= Beginning of Section =

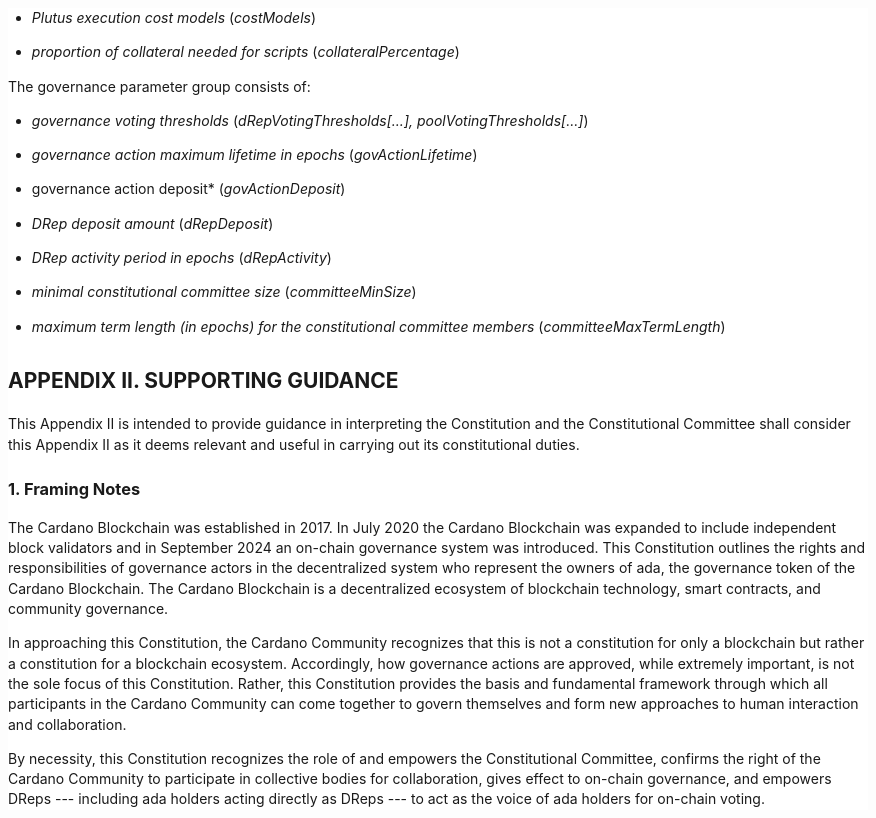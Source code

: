 -   *Plutus execution cost models* (*costModels*)

-   *proportion of collateral needed for scripts*
    (*collateralPercentage*)

The governance parameter group consists of:

-   *governance voting thresholds* (*dRepVotingThresholds\[\...\],
    poolVotingThresholds\[\...\]*)

-   *governance action maximum lifetime in epochs* (*govActionLifetime*)

-   governance action deposit\* (*govActionDeposit*)

-   *DRep deposit amount* (*dRepDeposit*)

-   *DRep activity period in epochs* (*dRepActivity*)

-   *minimal constitutional committee size* (*committeeMinSize*)

-   *maximum term length (in epochs) for the constitutional committee
    members* (*committeeMaxTermLength*)

**APPENDIX II. SUPPORTING GUIDANCE**
------------------------------------

This Appendix II is intended to provide guidance in interpreting the
Constitution and the Constitutional Committee shall consider this
Appendix II as it deems relevant and useful in carrying out its
constitutional duties.

### **1. Framing Notes**

The Cardano Blockchain was established in 2017. In July 2020 the Cardano
Blockchain was expanded to include independent block validators and in
September 2024 an on-chain governance system was introduced. This
Constitution outlines the rights and responsibilities of governance
actors in the decentralized system who represent the owners of ada, the
governance token of the Cardano Blockchain. The Cardano Blockchain is a
decentralized ecosystem of blockchain technology, smart contracts, and
community governance.

In approaching this Constitution, the Cardano Community recognizes that
this is not a constitution for only a blockchain but rather a
constitution for a blockchain ecosystem. Accordingly, how governance
actions are approved, while extremely important, is not the sole focus
of this Constitution. Rather, this Constitution provides the basis and
fundamental framework through which all participants in the Cardano
Community can come together to govern themselves and form new approaches
to human interaction and collaboration.

By necessity, this Constitution recognizes the role of and empowers the
Constitutional Committee, confirms the right of the Cardano Community to
participate in collective bodies for collaboration, gives effect to
on-chain governance, and empowers DReps --- including ada holders acting
directly as DReps --- to act as the voice of ada holders for on-chain
voting.
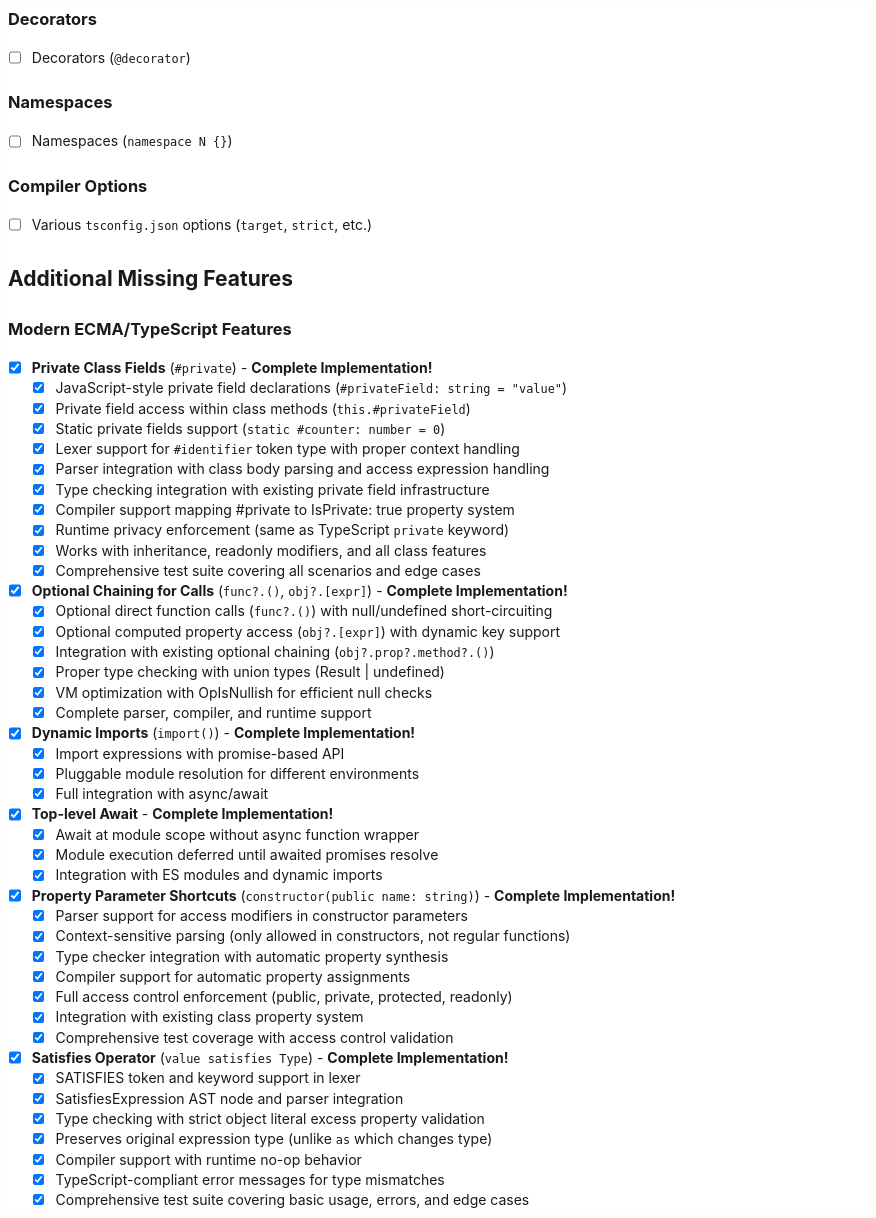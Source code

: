 ### Decorators

- [ ] Decorators (`@decorator`)

### Namespaces

- [ ] Namespaces (`namespace N {}`)

### Compiler Options

- [ ] Various `tsconfig.json` options (`target`, `strict`, etc.)

## Additional Missing Features

### Modern ECMA/TypeScript Features

- [x] **Private Class Fields** (`#private`) - **Complete Implementation!**
  - [x] JavaScript-style private field declarations (`#privateField: string = "value"`)
  - [x] Private field access within class methods (`this.#privateField`)
  - [x] Static private fields support (`static #counter: number = 0`)
  - [x] Lexer support for `#identifier` token type with proper context handling
  - [x] Parser integration with class body parsing and access expression handling
  - [x] Type checking integration with existing private field infrastructure
  - [x] Compiler support mapping #private to IsPrivate: true property system
  - [x] Runtime privacy enforcement (same as TypeScript `private` keyword)
  - [x] Works with inheritance, readonly modifiers, and all class features
  - [x] Comprehensive test suite covering all scenarios and edge cases
- [x] **Optional Chaining for Calls** (`func?.()`, `obj?.[expr]`) - **Complete Implementation!**
  - [x] Optional direct function calls (`func?.()`) with null/undefined short-circuiting
  - [x] Optional computed property access (`obj?.[expr]`) with dynamic key support
  - [x] Integration with existing optional chaining (`obj?.prop?.method?.()`)
  - [x] Proper type checking with union types (Result | undefined)
  - [x] VM optimization with OpIsNullish for efficient null checks
  - [x] Complete parser, compiler, and runtime support
- [x] **Dynamic Imports** (`import()`) - **Complete Implementation!**
  - [x] Import expressions with promise-based API
  - [x] Pluggable module resolution for different environments
  - [x] Full integration with async/await
- [x] **Top-level Await** - **Complete Implementation!**
  - [x] Await at module scope without async function wrapper
  - [x] Module execution deferred until awaited promises resolve
  - [x] Integration with ES modules and dynamic imports
- [x] **Property Parameter Shortcuts** (`constructor(public name: string)`) - **Complete Implementation!**
  - [x] Parser support for access modifiers in constructor parameters
  - [x] Context-sensitive parsing (only allowed in constructors, not regular functions)
  - [x] Type checker integration with automatic property synthesis
  - [x] Compiler support for automatic property assignments
  - [x] Full access control enforcement (public, private, protected, readonly)
  - [x] Integration with existing class property system
  - [x] Comprehensive test coverage with access control validation
- [x] **Satisfies Operator** (`value satisfies Type`) - **Complete Implementation!**
  - [x] SATISFIES token and keyword support in lexer
  - [x] SatisfiesExpression AST node and parser integration
  - [x] Type checking with strict object literal excess property validation
  - [x] Preserves original expression type (unlike `as` which changes type)
  - [x] Compiler support with runtime no-op behavior
  - [x] TypeScript-compliant error messages for type mismatches
  - [x] Comprehensive test suite covering basic usage, errors, and edge cases
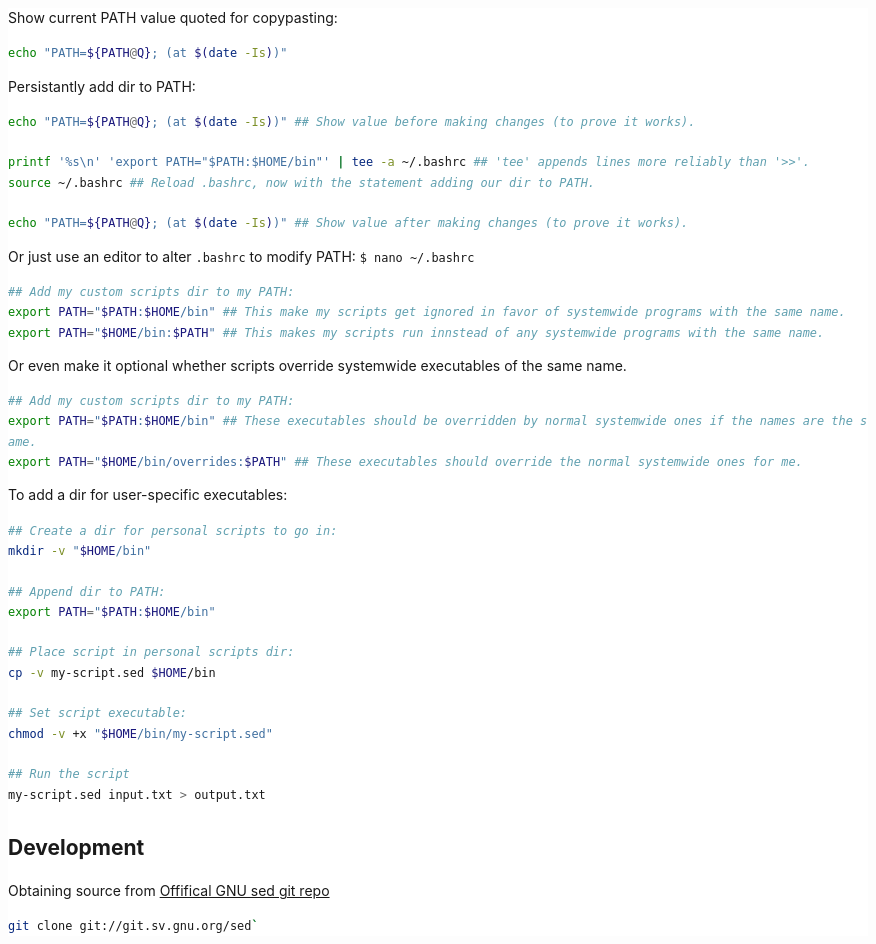 Show current PATH value quoted for copypasting:
```bash
echo "PATH=${PATH@Q}; (at $(date -Is))"
```


Persistantly add dir to PATH:
```bash
echo "PATH=${PATH@Q}; (at $(date -Is))" ## Show value before making changes (to prove it works).

printf '%s\n' 'export PATH="$PATH:$HOME/bin"' | tee -a ~/.bashrc ## 'tee' appends lines more reliably than '>>'.
source ~/.bashrc ## Reload .bashrc, now with the statement adding our dir to PATH. 

echo "PATH=${PATH@Q}; (at $(date -Is))" ## Show value after making changes (to prove it works).
```

Or just use an editor to alter `.bashrc` to modify PATH: `$ nano ~/.bashrc`
```bash
## Add my custom scripts dir to my PATH:
export PATH="$PATH:$HOME/bin" ## This make my scripts get ignored in favor of systemwide programs with the same name.
export PATH="$HOME/bin:$PATH" ## This makes my scripts run innstead of any systemwide programs with the same name.
```

Or even make it optional whether scripts override systemwide executables of the same name.
```bash
## Add my custom scripts dir to my PATH:
export PATH="$PATH:$HOME/bin" ## These executables should be overridden by normal systemwide ones if the names are the same.
export PATH="$HOME/bin/overrides:$PATH" ## These executables should override the normal systemwide ones for me.
```


To add a dir for user-specific executables:
```bash
## Create a dir for personal scripts to go in:
mkdir -v "$HOME/bin"

## Append dir to PATH:
export PATH="$PATH:$HOME/bin"

## Place script in personal scripts dir:
cp -v my-script.sed $HOME/bin

## Set script executable:
chmod -v +x "$HOME/bin/my-script.sed"

## Run the script
my-script.sed input.txt > output.txt
```


## Development
Obtaining source from [Offifical GNU sed git repo](git://git.sv.gnu.org/sed)
```bash
git clone git://git.sv.gnu.org/sed`
```
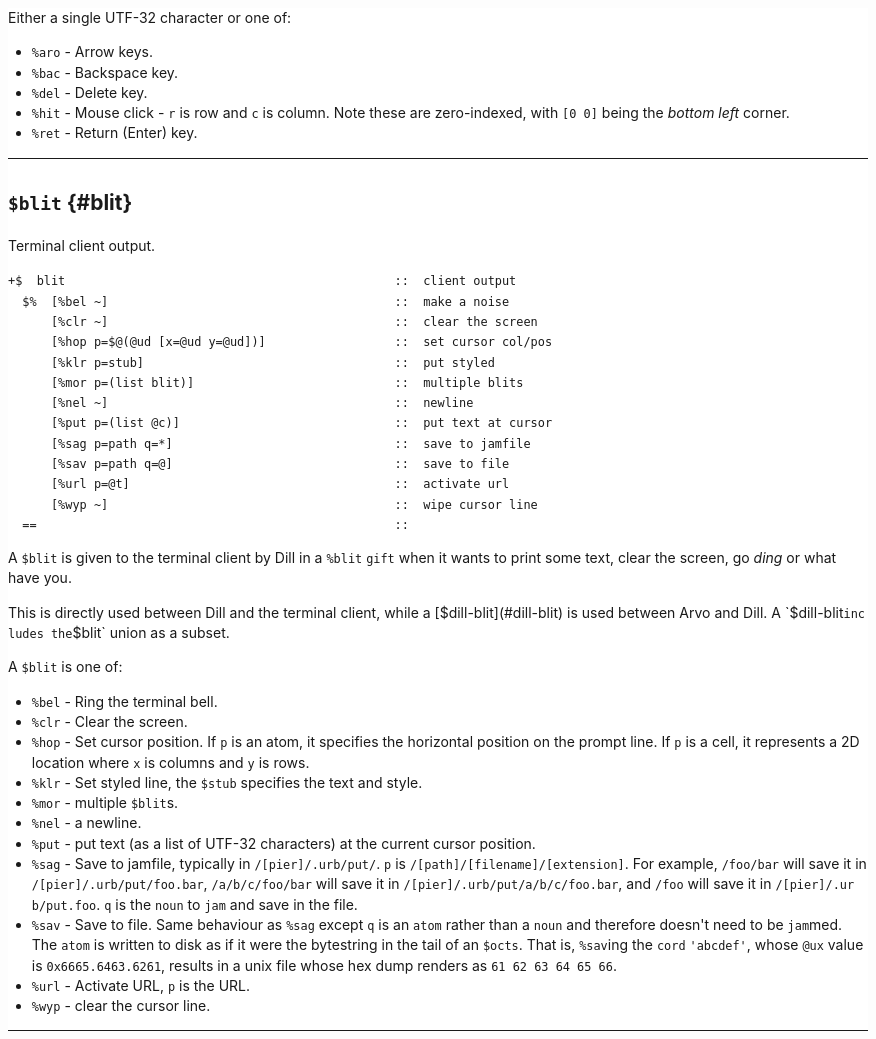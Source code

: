 Either a single UTF-32 character or one of:

- `%aro` - Arrow keys.
- `%bac` - Backspace key.
- `%del` - Delete key.
- `%hit` - Mouse click - `r` is row and `c` is column. Note these are zero-indexed, with `[0 0]` being the _bottom left_ corner.
- `%ret` - Return (Enter) key.

---

## `$blit` {#blit}

Terminal client output.

```hoon
+$  blit                                              ::  client output
  $%  [%bel ~]                                        ::  make a noise
      [%clr ~]                                        ::  clear the screen
      [%hop p=$@(@ud [x=@ud y=@ud])]                  ::  set cursor col/pos
      [%klr p=stub]                                   ::  put styled
      [%mor p=(list blit)]                            ::  multiple blits
      [%nel ~]                                        ::  newline
      [%put p=(list @c)]                              ::  put text at cursor
      [%sag p=path q=*]                               ::  save to jamfile
      [%sav p=path q=@]                               ::  save to file
      [%url p=@t]                                     ::  activate url
      [%wyp ~]                                        ::  wipe cursor line
  ==                                                  ::
```

A `$blit` is given to the terminal client by Dill in a `%blit` `gift` when it wants to print some text, clear the screen, go _ding_ or what have you.

This is directly used between Dill and the terminal client, while a [$dill-blit](#dill-blit) is used between Arvo and Dill. A `$dill-blit` includes the `$blit` union as a subset.

A `$blit` is one of:

- `%bel` - Ring the terminal bell.
- `%clr` - Clear the screen.
- `%hop` - Set cursor position. If `p` is an atom, it specifies the horizontal position on the prompt line. If `p` is a cell, it represents a 2D location where `x` is columns and `y` is rows.
- `%klr` - Set styled line, the `$stub` specifies the text and style.
- `%mor` - multiple `$blit`s.
- `%nel` - a newline.
- `%put` - put text (as a list of UTF-32 characters) at the current cursor position.
- `%sag` - Save to jamfile, typically in `/[pier]/.urb/put/`. `p` is `/[path]/[filename]/[extension]`. For example, `/foo/bar` will save it in `/[pier]/.urb/put/foo.bar`, `/a/b/c/foo/bar` will save it in `/[pier]/.urb/put/a/b/c/foo.bar`, and `/foo` will save it in `/[pier]/.urb/put.foo`. `q` is the `noun` to `jam` and save in the file.
- `%sav` - Save to file. Same behaviour as `%sag` except `q` is an `atom` rather than a `noun` and therefore doesn't need to be `jam`med. The `atom` is written to disk as if it were the bytestring in the tail of an `$octs`. That is, `%sav`ing the `cord` `'abcdef'`, whose `@ux` value is `0x6665.6463.6261`, results in a unix file whose hex dump renders as `61 62 63 64 65 66`.
- `%url` - Activate URL, `p` is the URL.
- `%wyp` - clear the cursor line.

---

= End of Section =

Work to complete: The required answer is each line of the entries containing the string "validation".

Answer to the exercise:
  - [x] Comprehensive test coverage with access control validation
  - [x] Type checking with strict object literal excess property validation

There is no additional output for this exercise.